- TO DO -
Please return the lines below verbatim, beginning at the one that has "### サムネイルとタイトル、どちらをクリックしても動画再生可能" and stopping after the one that has "このUserScriptは家", and add no other lines.

- Records excerpted from a collection -
· · · · · · ·

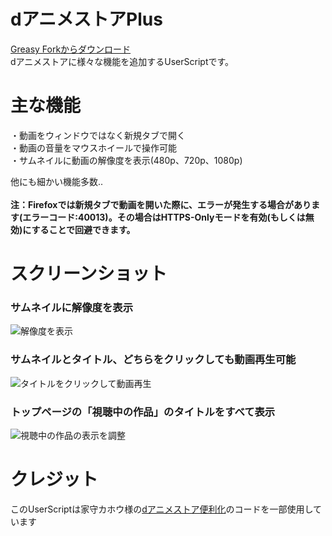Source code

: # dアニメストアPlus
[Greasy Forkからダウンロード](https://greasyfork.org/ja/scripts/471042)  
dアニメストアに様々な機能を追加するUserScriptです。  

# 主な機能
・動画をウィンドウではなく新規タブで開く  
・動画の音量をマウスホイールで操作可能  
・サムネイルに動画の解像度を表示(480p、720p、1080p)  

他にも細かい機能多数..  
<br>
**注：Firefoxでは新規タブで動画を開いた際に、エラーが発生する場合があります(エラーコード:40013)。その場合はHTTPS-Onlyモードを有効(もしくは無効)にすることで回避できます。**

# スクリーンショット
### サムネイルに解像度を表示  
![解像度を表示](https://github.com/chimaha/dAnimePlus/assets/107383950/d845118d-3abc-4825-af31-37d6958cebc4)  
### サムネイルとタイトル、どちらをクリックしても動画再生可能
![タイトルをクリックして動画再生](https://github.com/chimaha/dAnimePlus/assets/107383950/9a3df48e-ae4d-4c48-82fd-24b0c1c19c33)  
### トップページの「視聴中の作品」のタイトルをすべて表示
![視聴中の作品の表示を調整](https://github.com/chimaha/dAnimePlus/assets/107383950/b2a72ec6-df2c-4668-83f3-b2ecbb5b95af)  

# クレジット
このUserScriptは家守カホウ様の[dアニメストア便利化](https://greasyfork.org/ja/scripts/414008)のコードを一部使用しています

· · · · · · ·

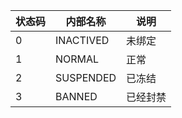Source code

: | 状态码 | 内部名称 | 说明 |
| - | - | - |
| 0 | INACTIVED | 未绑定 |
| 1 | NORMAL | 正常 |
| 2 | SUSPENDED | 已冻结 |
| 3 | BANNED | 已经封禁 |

· · · · · · ·

- EXERCISE OUTPUT -
### サムネイルとタイトル、どちらをクリックしても動画再生可能
![タイトルをクリックして動画再生](https://github.com/chimaha/dAnimePlus/assets/107383950/9a3df48e-ae4d-4c48-82fd-24b0c1c19c33)  
### トップページの「視聴中の作品」のタイトルをすべて表示
![視聴中の作品の表示を調整](https://github.com/chimaha/dAnimePlus/assets/107383950/b2a72ec6-df2c-4668-83f3-b2ecbb5b95af)  

# クレジット
このUserScriptは家守カホウ様の[dアニメストア便利化](https://greasyfork.org/ja/scripts/414008)のコードを一部使用しています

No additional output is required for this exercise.